I found Kra’s explanation thoroughly convincing and am grateful for her leadership and for her acknowledgment that the issues around AI and mathematics are more contentious than the picture typically presented to outsiders. Feedback during the meeting convinced President Kra that the message was received, and that those in attendance are beginning to think seriously about what AI will mean for mathematics.
Meanwhile, several people came up to me at the conference center to tell me that they were regular readers of Silicon Reckoner, and to thank me for taking the time to put into words what many of them believe. I will judge the Seattle meeting to have been a success if, in the near future, there will be more venues, in addition to this one, where such readers can see their concerns reflected.
After publishing four posts in quick succession I will be taking a break to prepare the course I am teaching at Columbia this semester with the philosopher Justin Clarke-Doane. Readers will notice that students will be invited to ponder the implications of FrontierMath, which was widely publicized early last month. I met Elliot Glazer, the FrontierMath lead author, at one of the many JMM catered receptions.
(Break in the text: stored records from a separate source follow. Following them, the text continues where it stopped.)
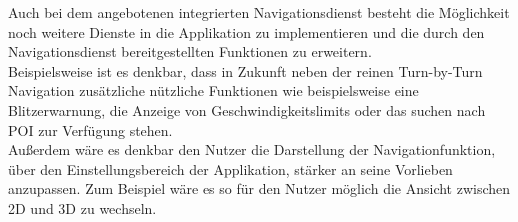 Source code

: Auch bei dem angebotenen integrierten Navigationsdienst besteht die Möglichkeit noch weitere Dienste in die Applikation zu implementieren und die durch den Navigationsdienst bereitgestellten Funktionen zu erweitern.\\
Beispielsweise ist es denkbar, dass in Zukunft neben der reinen Turn-by-Turn Navigation zusätzliche nützliche Funktionen wie beispielsweise eine Blitzerwarnung, die Anzeige von Geschwindigkeitslimits oder das suchen nach \ac{POI} zur Verfügung stehen.\\
Außerdem wäre es denkbar den Nutzer die Darstellung der Navigationfunktion, über den Einstellungsbereich der Applikation, stärker an seine Vorlieben anzupassen. Zum Beispiel wäre es so für den Nutzer möglich die Ansicht zwischen 2D und 3D zu wechseln.
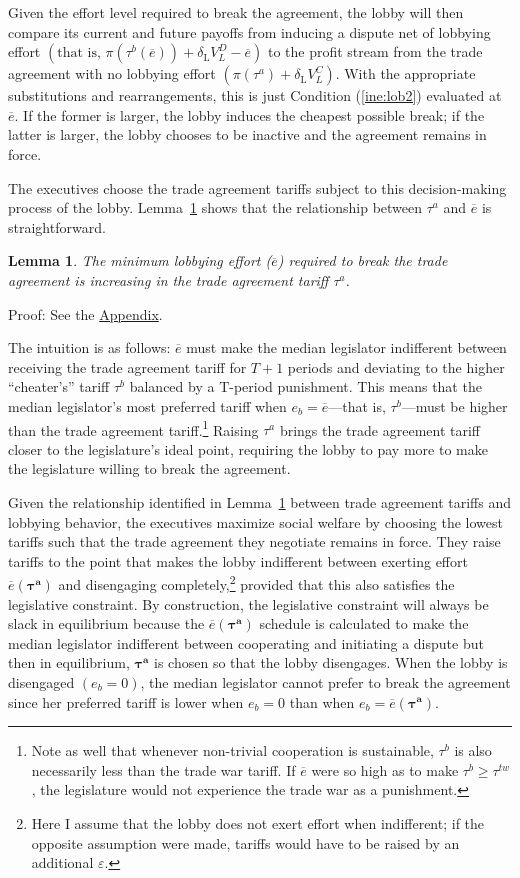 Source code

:\documentclass[authoryear, review]{elsarticle}
\newtheorem{lemma}{Lemma}
\newcommand{\ov}{\overline}
\newcommand{\bta}{\bm{\tau^a}}
\newcommand{\de}{\delta}
\begin{document}
Given the effort level required to break the agreement, the lobby will then compare its current and future payoffs from inducing a dispute net of lobbying effort $\left(\text{that is, }\pi(\tau^b(\ov{e})) + \de_\text{L} V^D_L - \ov{e}\right)$ to the profit stream from the trade agreement with no lobbying effort $\left(\pi(\tau^a) + \de_\text{L} V^C_L\right)$. With the appropriate substitutions and rearrangements, this is just Condition (\ref{ine:lob2}) evaluated at $\ov{e}$. If the former is larger, the lobby induces the cheapest possible break; if the latter is larger, the lobby chooses to be inactive and the agreement remains in force.

The executives choose the trade agreement tariffs subject to this decision-making process of the lobby. Lemma~\ref{cor:et} shows that the relationship between $\tau^a$ and $\ov{e}$ is straightforward. 
\begin{lemma}
  The minimum lobbying effort ($\ov{e}$) required to break the trade agreement is increasing in the trade agreement tariff $\tau^a$.
  \label{cor:et}
\end{lemma}

Proof: See the \hyperlink{Cor_et}{Appendix}.

\noindent The intuition is as follows: $\ov{e}$ must make the median legislator indifferent between receiving the trade agreement tariff for $T+1$ periods and deviating to the higher ``cheater's'' tariff $\tau^b$ balanced by a T-period punishment. This means that the median legislator's most preferred tariff when $e_b=\ov{e}$---that is, $\tau^b$---must be higher than the trade agreement tariff.\footnote{Note as well that whenever non-trivial cooperation is sustainable, $\tau^b$ is also necessarily less than the trade war tariff. If $\ov{e}$ were so high as to make $\tau^b \geq \tau^{tw}$, the legislature would not experience the trade war as a punishment.} Raising $\tau^a$ brings the trade agreement tariff closer to the legislature's ideal point, requiring the lobby to pay more to make the legislature willing to break the agreement.

Given the relationship identified in Lemma~\ref{cor:et} between trade agreement tariffs and lobbying behavior, the executives maximize social welfare by choosing the lowest tariffs such that the trade agreement they negotiate remains in force. They raise tariffs to the point that makes the lobby indifferent between exerting effort $\ov{e}(\bta)$ and disengaging completely,\footnote{Here I assume that the lobby does not exert effort when indifferent; if the opposite assumption were made, tariffs would have to be raised by an additional $\varepsilon$.} provided that this also satisfies the legislative constraint. By construction, the legislative constraint will always be slack in equilibrium because the $\ov{e}(\bta)$ schedule is calculated to make the median legislator indifferent between cooperating and initiating a dispute but then in equilibrium, $\bta$ is chosen so that the lobby disengages. When the lobby is disengaged $\left(e_b=0\right)$, the median legislator cannot prefer to break the agreement since her preferred tariff is lower when $e_b=0$ than when $e_b=\ov{e}(\bta)$.
\end{document}
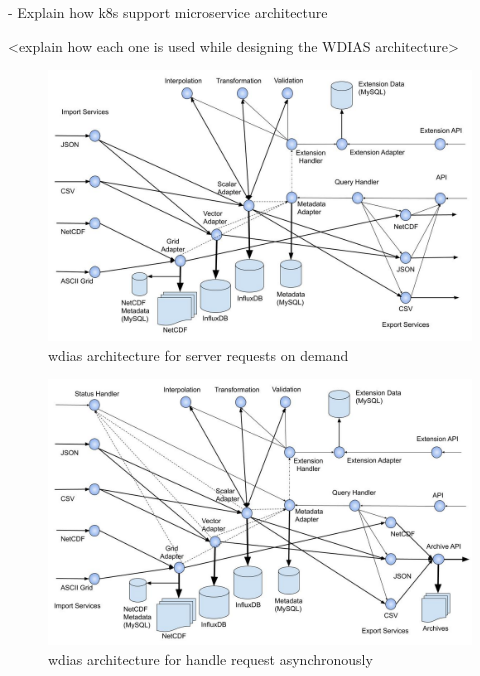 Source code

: - Explain how k8s support microservice architecture

<explain how each one is used while designing the WDIAS architecture>

\begin{figure}[htp]
    \centering
    \includegraphics[width=1\textwidth]{method/microservice/microservice_architecture-handle_on_demand-v3.jpg}
    \caption{\acrshort{wdias} architecture for server requests on demand}
    \label{fi:wdias_micro_on_demand}
\end{figure}

\begin{figure}[htp]
    \centering
    \includegraphics[width=1\textwidth]{method/microservice/microservice_architecture-handle_on_async-v3.jpg}
    \caption{\acrshort{wdias} architecture for handle request asynchronously}
    \label{fi:wdias_micro_async}
\end{figure}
The article in Science reports that
experts think AI models will catch up to the new benchmark sooner or later—whether mathematicians like it or not.
As a public service, since nearly all the problems in the FrontierMath database are secret, I will be releasing my own list of 10 or so benchmark problems in a future post.
P.S. No one to whom I spoke in the AMS could tell me who chose the slogan “We decide our future.” Readers with information that can help solve this mystery are urged to share it in a comment, or to send me a private message. Anonymity guaranteed, as always.
Kra and others confirmed that 2025 is not the first time the JMM was organized around a specific theme. Climate was the theme in 2013, for instance (the only instance I’ve found, actually); but perhaps it was not explicitly called the official theme.